If there was a flashpoint for the Gezi anger, it was the media. Almost every mass-media outlet in Turkey is owned by the same large conglomerates that also do significant business with the government and vie for the lucrative urban renewal, energy and construction projects which have fueled Turkey’s economic growth. These outlets rarely publish anything critical of the government and have been known to come out with identical (government-friendly) headlines on certain critical days. The last newspaper to publish a story on economic corruption by the AKP was hit by a surprise, multi-billion US-dollar tax fine – which was later “forgiven” by the government after the paper moderated its coverage.
Hence, when the initial few dozen protesters trying to protect the trees in Gezi from demolition faced the bulldozers, pepper-spray, water cannons and tear-gas, they turned to Twitter rather than traditional media to get the word out. As the situation escalated, citizens who turned on their televisions to see the news about ongoing clashes in the middle of the central square of the most populous city in Turkey instead saw … penguin documentaries and cooking shows. Many protesters who ended up pitching their tents in Gezi came initially because they were struck by the contrast between numerous eye-witness accounts – accompanied by pictures, videos and live footage flowing into their computers and phones – and the extreme, blatant censorship by the country’s media channels. “It was like they were ridiculing us,” I heard repeatedly. “We hadn’t planned this, but when we saw this media censorship and police repression, we felt like we had to act.”
This ability to mount a significant protest without planning or organisation is both a potent source of strength and, frequently, the Achilles heel of social media-fueled movements. The internet’s ability to enable collective action without pre-existing infrastructure means movements can emerge without an organisational capacity or a collective leadership.

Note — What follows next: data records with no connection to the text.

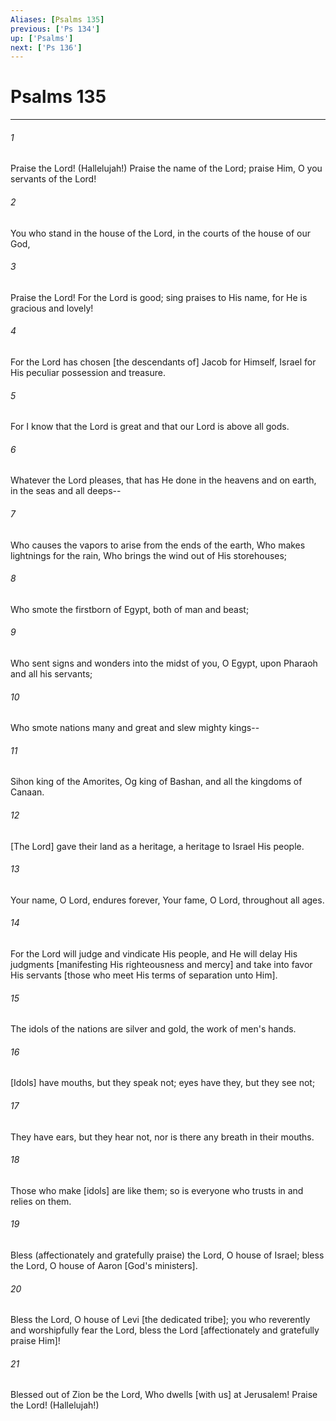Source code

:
 ```yaml
---
Aliases: [Psalms 135]
previous: ['Ps 134']
up: ['Psalms']
next: ['Ps 136']
---
```

# Psalms 135

***














###### 1 






Praise the Lord! (Hallelujah!) Praise the name of the Lord; praise Him, O you servants of the Lord! 













###### 2 






You who stand in the house of the Lord, in the courts of the house of our God, 













###### 3 






Praise the Lord! For the Lord is good; sing praises to His name, for He is gracious and lovely! 













###### 4 






For the Lord has chosen [the descendants of] Jacob for Himself, Israel for His peculiar possession and treasure. 













###### 5 






For I know that the Lord is great and that our Lord is above all gods. 













###### 6 






Whatever the Lord pleases, that has He done in the heavens and on earth, in the seas and all deeps-- 













###### 7 






Who causes the vapors to arise from the ends of the earth, Who makes lightnings for the rain, Who brings the wind out of His storehouses; 













###### 8 






Who smote the firstborn of Egypt, both of man and beast; 













###### 9 






Who sent signs and wonders into the midst of you, O Egypt, upon Pharaoh and all his servants; 













###### 10 






Who smote nations many and great and slew mighty kings-- 













###### 11 






Sihon king of the Amorites, Og king of Bashan, and all the kingdoms of Canaan. 













###### 12 






[The Lord] gave their land as a heritage, a heritage to Israel His people. 













###### 13 






Your name, O Lord, endures forever, Your fame, O Lord, throughout all ages. 













###### 14 






For the Lord will judge and vindicate His people, and He will delay His judgments [manifesting His righteousness and mercy] and take into favor His servants [those who meet His terms of separation unto Him]. 













###### 15 






The idols of the nations are silver and gold, the work of men's hands. 













###### 16 






[Idols] have mouths, but they speak not; eyes have they, but they see not; 













###### 17 






They have ears, but they hear not, nor is there any breath in their mouths. 













###### 18 






Those who make [idols] are like them; so is everyone who trusts in and relies on them. 













###### 19 






Bless (affectionately and gratefully praise) the Lord, O house of Israel; bless the Lord, O house of Aaron [God's ministers]. 













###### 20 






Bless the Lord, O house of Levi [the dedicated tribe]; you who reverently and worshipfully fear the Lord, bless the Lord [affectionately and gratefully praise Him]! 













###### 21 






Blessed out of Zion be the Lord, Who dwells [with us] at Jerusalem! Praise the Lord! (Hallelujah!)
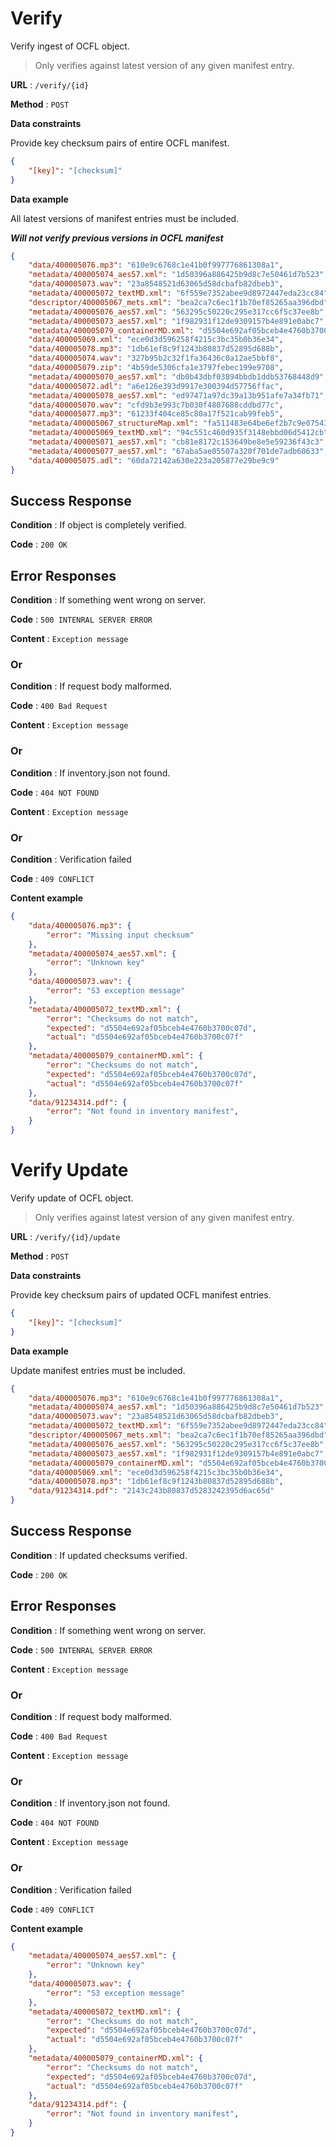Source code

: # Verify

Verify ingest of OCFL object.

> Only verifies against latest version of any given manifest entry.

**URL** : `/verify/{id}`

**Method** : `POST`

**Data constraints**

Provide key checksum pairs of entire OCFL manifest.

```json
{
    "[key]": "[checksum]"
}
```

**Data example**

All latest versions of manifest entries must be included.

***Will not verify previous versions in OCFL manifest***

```json
{
    "data/400005076.mp3": "610e9c6768c1e41b0f997776861308a1",
    "metadata/400005074_aes57.xml": "1d50396a886425b9d8c7e50461d7b523",
    "data/400005073.wav": "23a8548521d63065d58dcbafb82dbeb3",
    "metadata/400005072_textMD.xml": "6f559e7352abee9d8972447eda23cc84",
    "descriptor/400005067_mets.xml": "bea2ca7c6ec1f1b70ef85265aa396dbd",
    "metadata/400005076_aes57.xml": "563295c50220c295e317cc6f5c37ee8b",
    "metadata/400005073_aes57.xml": "1f982931f12de9309157b4e891e0abc7",
    "metadata/400005079_containerMD.xml": "d5504e692af05bceb4e4760b3700c07f",
    "data/400005069.xml": "ece0d3d596258f4215c3bc35b0b36e34",
    "data/400005078.mp3": "1db61ef8c9f1243b80837d52895d688b",
    "data/400005074.wav": "327b95b2c32f1fa36436c0a12ae5bbf8",
    "data/400005079.zip": "4b59de5306cfa1e3797febec199e9708",
    "metadata/400005070_aes57.xml": "db0b43dbf03894bbdb1ddb53768448d9",
    "data/400005072.adl": "a6e126e393d9917e300394d57756ffac",
    "metadata/400005078_aes57.xml": "ed97471a97dc39a13b951afe7a34fb71",
    "data/400005070.wav": "cfd9b3e993c7b030f4807688cddbd77c",
    "data/400005077.mp3": "61233f404ce85c80a17f521cab99feb5",
    "metadata/400005067_structureMap.xml": "fa511483e64be6ef2b7c9e07543df158",
    "metadata/400005069_textMD.xml": "94c551c460d935f3148ebbd06d5412cb",
    "metadata/400005071_aes57.xml": "cb81e8172c153649be8e5e59236f43c3",
    "metadata/400005077_aes57.xml": "67aba5ae05507a320f701de7adb60633",
    "data/400005075.adl": "60da72142a630e223a205877e29be9c9"
}
```

## Success Response

**Condition** : If object is completely verified.

**Code** : `200 OK`

## Error Responses

**Condition** : If something went wrong on server.

**Code** : `500 INTENRAL SERVER ERROR`

**Content** : `Exception message`

### Or

**Condition** : If request body malformed.

**Code** : `400 Bad Request`

**Content** : `Exception message`

### Or

**Condition** : If inventory.json not found.

**Code** : `404 NOT FOUND`

**Content** : `Exception message`

### Or

**Condition** : Verification failed

**Code** : `409 CONFLICT`

**Content example**

```json
{
    "data/400005076.mp3": {
        "error": "Missing input checksum"
    },
    "metadata/400005074_aes57.xml": {
        "error": "Unknown key"
    },
    "data/400005073.wav": {
        "error": "S3 exception message"
    },
    "metadata/400005072_textMD.xml": {
        "error": "Checksums do not match",
        "expected": "d5504e692af05bceb4e4760b3700c07d",
        "actual": "d5504e692af05bceb4e4760b3700c07f"
    },
    "metadata/400005079_containerMD.xml": {
        "error": "Checksums do not match",
        "expected": "d5504e692af05bceb4e4760b3700c07d",
        "actual": "d5504e692af05bceb4e4760b3700c07f"
    },
    "data/91234314.pdf": {
        "error": "Not found in inventory manifest",
    }
}
```

# Verify Update

Verify update of OCFL object.

> Only verifies against latest version of any given manifest entry.

**URL** : `/verify/{id}/update`

**Method** : `POST`

**Data constraints**

Provide key checksum pairs of updated OCFL manifest entries.

```json
{
    "[key]": "[checksum]"
}
```

**Data example**

Update manifest entries must be included.

```json
{
    "data/400005076.mp3": "610e9c6768c1e41b0f997776861308a1",
    "metadata/400005074_aes57.xml": "1d50396a886425b9d8c7e50461d7b523",
    "data/400005073.wav": "23a8548521d63065d58dcbafb82dbeb3",
    "metadata/400005072_textMD.xml": "6f559e7352abee9d8972447eda23cc84",
    "descriptor/400005067_mets.xml": "bea2ca7c6ec1f1b70ef85265aa396dbd",
    "metadata/400005076_aes57.xml": "563295c50220c295e317cc6f5c37ee8b",
    "metadata/400005073_aes57.xml": "1f982931f12de9309157b4e891e0abc7",
    "metadata/400005079_containerMD.xml": "d5504e692af05bceb4e4760b3700c07f",
    "data/400005069.xml": "ece0d3d596258f4215c3bc35b0b36e34",
    "data/400005078.mp3": "1db61ef8c9f1243b80837d52895d688b",
    "data/91234314.pdf": "2143c243b80837d5283242395d6ac65d"
}
```

## Success Response

**Condition** : If updated checksums verified.

**Code** : `200 OK`

## Error Responses

**Condition** : If something went wrong on server.

**Code** : `500 INTENRAL SERVER ERROR`

**Content** : `Exception message`

### Or

**Condition** : If request body malformed.

**Code** : `400 Bad Request`

**Content** : `Exception message`

### Or

**Condition** : If inventory.json not found.

**Code** : `404 NOT FOUND`

**Content** : `Exception message`

### Or

**Condition** : Verification failed

**Code** : `409 CONFLICT`

**Content example**

```json
{
    "metadata/400005074_aes57.xml": {
        "error": "Unknown key"
    },
    "data/400005073.wav": {
        "error": "S3 exception message"
    },
    "metadata/400005072_textMD.xml": {
        "error": "Checksums do not match",
        "expected": "d5504e692af05bceb4e4760b3700c07d",
        "actual": "d5504e692af05bceb4e4760b3700c07f"
    },
    "metadata/400005079_containerMD.xml": {
        "error": "Checksums do not match",
        "expected": "d5504e692af05bceb4e4760b3700c07d",
        "actual": "d5504e692af05bceb4e4760b3700c07f"
    },
    "data/91234314.pdf": {
        "error": "Not found in inventory manifest",
    }
}
```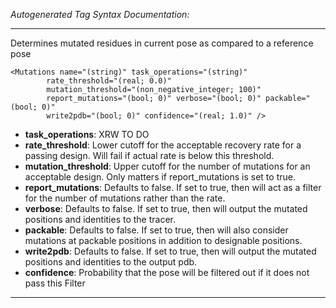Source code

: _Autogenerated Tag Syntax Documentation:_

---
Determines mutated residues in current pose as compared to a reference pose

```
<Mutations name="(string)" task_operations="(string)"
        rate_threshold="(real; 0.0)"
        mutation_threshold="(non_negative_integer; 100)"
        report_mutations="(bool; 0)" verbose="(bool; 0)" packable="(bool; 0)"
        write2pdb="(bool; 0)" confidence="(real; 1.0)" />
```

-   **task_operations**: XRW TO DO
-   **rate_threshold**: Lower cutoff for the acceptable recovery rate for a passing design. Will fail if actual rate is below this threshold.
-   **mutation_threshold**: Upper cutoff for the number of mutations for an acceptable design. Only matters if report_mutations is set to true.
-   **report_mutations**: Defaults to false. If set to true, then will act as a filter for the number of mutations rather than the rate.
-   **verbose**: Defaults to false. If set to true, then will output the mutated positions and identities to the tracer.
-   **packable**: Defaults to false. If set to true, then will also consider mutations at packable positions in addition to designable positions.
-   **write2pdb**: Defaults to false. If set to true, then will output the mutated positions and identities to the output pdb.
-   **confidence**: Probability that the pose will be filtered out if it does not pass this Filter

---
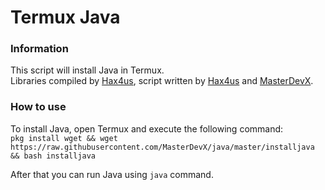# Termux Java
### Information
This script will install Java in Termux.</br>
Libraries compiled by <a href="https://github.com/Hax4us">Hax4us</a>, script written by <a href="https://github.com/Hax4us">Hax4us</a> and <a href="https://github.com/MasterDevX">MasterDevX</a>.

### How to use
To install Java, open Termux and execute the following command:</br>
```pkg install wget && wget https://raw.githubusercontent.com/MasterDevX/java/master/installjava && bash installjava```

After that you can run Java using ```java``` command.
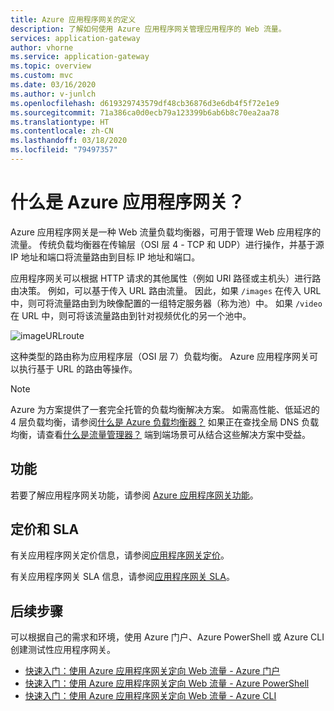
 ```yaml
---
title: Azure 应用程序网关的定义
description: 了解如何使用 Azure 应用程序网关管理应用程序的 Web 流量。
services: application-gateway
author: vhorne
ms.service: application-gateway
ms.topic: overview
ms.custom: mvc
ms.date: 03/16/2020
ms.author: v-junlch
ms.openlocfilehash: d619329743579df48cb36876d3e6db4f5f72e1e9
ms.sourcegitcommit: 71a386ca0d0ecb79a123399b6ab6b8c70ea2aa78
ms.translationtype: HT
ms.contentlocale: zh-CN
ms.lasthandoff: 03/18/2020
ms.locfileid: "79497357"
---
```

# <a name="what-is-azure-application-gateway"></a>什么是 Azure 应用程序网关？

Azure 应用程序网关是一种 Web 流量负载均衡器，可用于管理 Web 应用程序的流量。 传统负载均衡器在传输层（OSI 层 4 - TCP 和 UDP）进行操作，并基于源 IP 地址和端口将流量路由到目标 IP 地址和端口。

应用程序网关可以根据 HTTP 请求的其他属性（例如 URI 路径或主机头）进行路由决策。 例如，可以基于传入 URL 路由流量。 因此，如果 `/images` 在传入 URL 中，则可将流量路由到为映像配置的一组特定服务器（称为池）中。 如果 `/video` 在 URL 中，则可将该流量路由到针对视频优化的另一个池中。

![imageURLroute](./media/application-gateway-url-route-overview/figure1-720.png)

这种类型的路由称为应用程序层（OSI 层 7）负载均衡。 Azure 应用程序网关可以执行基于 URL 的路由等操作。

>[!NOTE]
> Azure 为方案提供了一套完全托管的负载均衡解决方案。 如需高性能、低延迟的 4 层负载均衡，请参阅[什么是 Azure 负载均衡器？](../load-balancer/load-balancer-overview.md) 如果正在查找全局 DNS 负载均衡，请查看[什么是流量管理器？](../traffic-manager/traffic-manager-overview.md) 端到端场景可从结合这些解决方案中受益。
>

## <a name="features"></a>功能

若要了解应用程序网关功能，请参阅 [Azure 应用程序网关功能](features.md)。

## <a name="pricing-and-sla"></a>定价和 SLA

有关应用程序网关定价信息，请参阅[应用程序网关定价](https://www.azure.cn/pricing/details/application-gateway/)。

有关应用程序网关 SLA 信息，请参阅[应用程序网关 SLA](https://www.azure.cn/support/legal/sla/application-gateway/v1_2/)。

## <a name="next-steps"></a>后续步骤

可以根据自己的需求和环境，使用 Azure 门户、Azure PowerShell 或 Azure CLI 创建测试性应用程序网关。

- [快速入门：使用 Azure 应用程序网关定向 Web 流量 - Azure 门户](quick-create-portal.md)
- [快速入门：使用 Azure 应用程序网关定向 Web 流量 - Azure PowerShell](quick-create-powershell.md)
- [快速入门：使用 Azure 应用程序网关定向 Web 流量 - Azure CLI](quick-create-cli.md)

<!-- Update_Description: wording update -->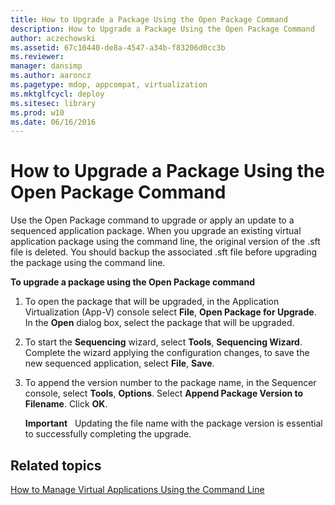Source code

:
 ```yaml
---
title: How to Upgrade a Package Using the Open Package Command
description: How to Upgrade a Package Using the Open Package Command
author: aczechowski
ms.assetid: 67c10440-de8a-4547-a34b-f83206d0cc3b
ms.reviewer: 
manager: dansimp
ms.author: aaroncz
ms.pagetype: mdop, appcompat, virtualization
ms.mktglfcycl: deploy
ms.sitesec: library
ms.prod: w10
ms.date: 06/16/2016
---
```



# How to Upgrade a Package Using the Open Package Command


Use the Open Package command to upgrade or apply an update to a sequenced application package. When you upgrade an existing virtual application package using the command line, the original version of the .sft file is deleted. You should backup the associated .sft file before upgrading the package using the command line.

**To upgrade a package using the Open Package command**

1.  To open the package that will be upgraded, in the Application Virtualization (App-V) console select **File**, **Open Package for Upgrade**. In the **Open** dialog box, select the package that will be upgraded.

2.  To start the **Sequencing** wizard, select **Tools**, **Sequencing Wizard**. Complete the wizard applying the configuration changes, to save the new sequenced application, select **File**, **Save**.

3.  To append the version number to the package name, in the Sequencer console, select **Tools**, **Options**. Select **Append Package Version to Filename**. Click **OK**.

    **Important**  
    Updating the file name with the package version is essential to successfully completing the upgrade.

     

## Related topics


[How to Manage Virtual Applications Using the Command Line](how-to-manage-virtual-applications-using-the-command-line.md)

 

 





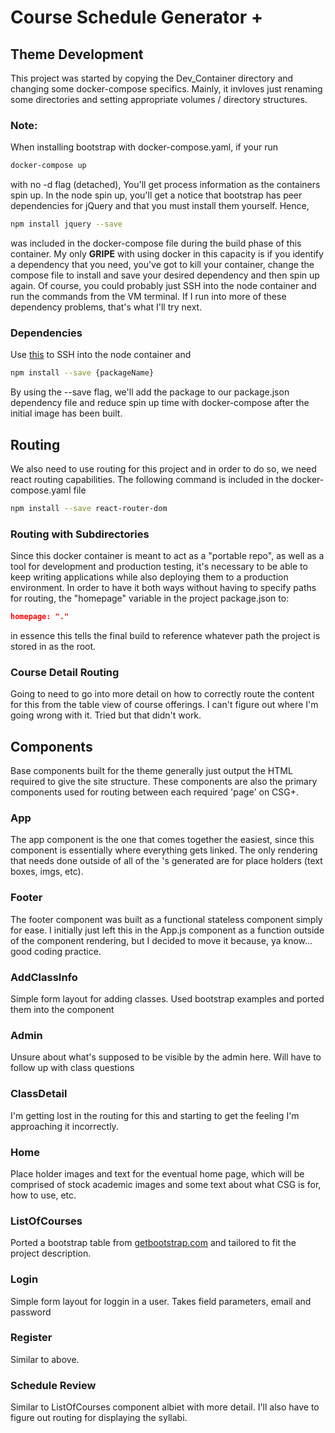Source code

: # Course Schedule Generator +

## Theme Development
This project was started by copying the Dev_Container directory and changing some docker-compose specifics. Mainly, it invloves just renaming some directories and setting appropriate volumes / directory structures.

### Note:
When installing bootstrap with docker-compose.yaml, if your run 
```bash
docker-compose up
```
with no -d flag (detached), You'll get process information as the containers spin up. In the node spin up, you'll get a notice that bootstrap has peer dependencies for jQuery and that you must install them yourself. Hence, 
```bash
npm install jquery --save
```
was included in the docker-compose file during the build phase of this container. My only <strong>GRIPE</strong> with using docker in this capacity is if you identify a dependency that you need, you've got to kill your container, change the compose file to install and save your desired dependency and then spin up again. Of course, you could probably just SSH into the node container and run the commands from the VM terminal. If I run into more of these dependency problems, that's what I'll try next.

### Dependencies
Use [this](https://phase2.github.io/devtools/common-tasks/ssh-into-a-container/) to SSH into the node container and
```bash
npm install --save {packageName}
``` 
By using the --save flag, we'll add the package to our package.json dependency file and reduce spin up time with docker-compose after the initial image has been built.

## Routing
We also need to use routing for this project and in order to do so, we need react routing capabilities. The following command is included in the docker-compose.yaml file
```bash
npm install --save react-router-dom 
```

### Routing with Subdirectories
Since this docker container is meant to act as a "portable repo", as well as a tool for development and production testing, it's necessary to be able to keep writing applications while also deploying them to a production environment. In order to have it both ways without having to specify paths for routing, the "homepage" variable in the project package.json to:
```JSON
homepage: "."
```
in essence this tells the final build to reference whatever path the project is stored in as the root.

### Course Detail Routing
Going to need to go into more detail on how to correctly route the content for this from the table view of course offerings. I can't figure out where I'm going wrong with it. Tried <Redirect> but that didn't work.

## Components
Base components built for the theme generally just output the HTML required to give the site structure. These components are also the primary components used for routing between each required 'page' on CSG+.

### App
The app component is the one that comes together the easiest, since this component is essentially where everything gets linked. The only rendering that needs done outside of all of the <Route>'s generated are for place holders (text boxes, imgs, etc).

### Footer
The footer component was built as a functional stateless component simply for ease. I initially just left this in the App.js component as a function outside of the component rendering, but I decided to move it because, ya know... good coding practice.

### AddClassInfo
Simple form layout for adding classes. Used bootstrap examples and ported them into the component

### Admin
Unsure about what's supposed to be visible by the admin here. Will have to follow up with class questions

### ClassDetail
I'm getting lost in the routing for this and starting to get the feeling I'm approaching it incorrectly.

### Home
Place holder images and text for the eventual home page, which will be comprised of stock academic images and some text about what CSG is for, how to use, etc.

### ListOfCourses
Ported a bootstrap table from [getbootstrap.com](https://getbootstrap.com/docs/4.0/content/tables/) and tailored to fit the project description.

### Login
Simple form layout for loggin in a user. Takes field parameters, email and password

### Register
Similar to above.

### Schedule Review
Similar to ListOfCourses component albiet with more detail. I'll also have to figure out routing for displaying the syllabi.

However, this lack of this capacity often becomes a hindrance in the days after participants have been in the streets for a while. Many of the protesters I spoke with in Gezi did not know what their next step would be, how it would be organised, and what political steps would follow, if any. When the government forcibly dispersed the occupation a few days later, many protesters retired to neighbourhood parks. Here, fervent discussions continued, but still without any organisational structure capable of making decisions or mounting a political challenge. The AKP government, meanwhile, looked forward to the elections in 2014, when its superior organisation, resources and strategic savvy will almost certainly deliver it another electoral victory.